What do you miss the most?
s.l.: Fresh scallions, and fresh herbs in general.
c.t.: With that sort of thing, it’s not like you need it, you can go one meal without finishing a dish with scallions or cilantro and it would be very normal. But after many meals without, you end up being aware of how much you miss it.
s.l.: Another thing that has happened is that without herbs, without scallions and cilantro, you start to look at other options, to see what else can serve that function. We have a lemon tree on our balcony, and I looked at it one day and started to pick lemon leaves.
c.t.: Don’t pick too many of them, though!
Have you been talking about the lockdown in the videos?
c.t.: People are so inundated with news right now, so overwhelmed by the situation with the virus and everything, that I didn’t really want to pile on, if that makes sense. Especially for us—we have to stay inside, and that sucks, but it’s not really that bad. There are many people who have been a lot more affected by this tragedy than we have, and that’s really sad. I don’t want people to worry too much about us.
I was watching the video diary of Ben Kavanagh, an Irish teacher who was recently evacuated from Wuhan, and he was having to get himself psyched up about eating a portion of pasta with some hot dogs on it.
c.t.: Exactly. In Wuhan they’ve really been so affected by this. Really, even on lockdown, Steph and I are spoiled with abundance. We’re not trying to get creative with dried pasta and nothing else. Because of our videos, we have this huge stock of ingredients from around the country. It’s a weird contradiction, having less but still having so much.

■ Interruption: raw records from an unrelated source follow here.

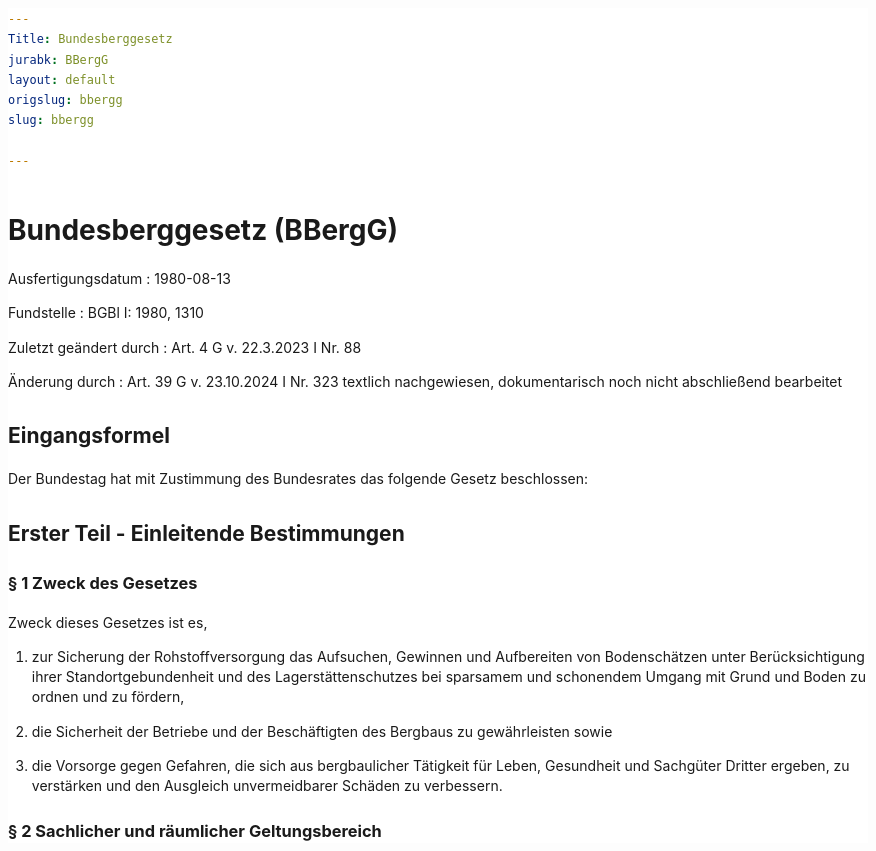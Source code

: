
 ```yaml
---
Title: Bundesberggesetz
jurabk: BBergG
layout: default
origslug: bbergg
slug: bbergg

---
```


# Bundesberggesetz (BBergG)

Ausfertigungsdatum
:   1980-08-13

Fundstelle
:   BGBl I: 1980, 1310

Zuletzt geändert durch
:   Art. 4 G v. 22.3.2023 I Nr. 88

Änderung durch
:   Art. 39 G v. 23.10.2024 I Nr. 323 textlich nachgewiesen, dokumentarisch noch nicht abschließend bearbeitet


## Eingangsformel

Der Bundestag hat mit Zustimmung des Bundesrates das folgende Gesetz beschlossen:


## Erster Teil - Einleitende Bestimmungen



### § 1 Zweck des Gesetzes

Zweck dieses Gesetzes ist es,

1.  zur Sicherung der Rohstoffversorgung das Aufsuchen, Gewinnen und Aufbereiten von Bodenschätzen unter Berücksichtigung ihrer Standortgebundenheit und des Lagerstättenschutzes bei sparsamem und schonendem Umgang mit Grund und Boden zu ordnen und zu fördern,


2.  die Sicherheit der Betriebe und der Beschäftigten des Bergbaus zu gewährleisten sowie


3.  die Vorsorge gegen Gefahren, die sich aus bergbaulicher Tätigkeit für Leben, Gesundheit und Sachgüter Dritter ergeben, zu verstärken und den Ausgleich unvermeidbarer Schäden zu verbessern.





### § 2 Sachlicher und räumlicher Geltungsbereich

Some of the online conversation about coronavirus has bothered me a lot. A lot of people have maybe not even heard of Wuhan, and because the virus originated there, they have this conception that it’s a dirty, backwater place. But Wuhan is awesome. It’s one of the centers of the punk-rock scene in China—there’s this one venue, Vox Livehouse, that’s one of the coolest live-music venues that I’ve been to in the country, and right downstairs is this dive bar called Wuhan Prison that’s the kind of dive bar I think someone like Anthony Bourdain would have loved. And the food in Wuhan is awesome. It’s sort of a combination of Shanghai regional flavors and Sichuan flavors, and there’s some northern influence as well. One of their most beloved dishes is something called hot dry noodles, and it’s incredible. It’s a rich city with a rich culture. It’s an important city; it’s not nowhere.

Helen Rosner is The New Yorker’s roving food correspondent. In 2016, she won the James Beard award for personal-essay writing.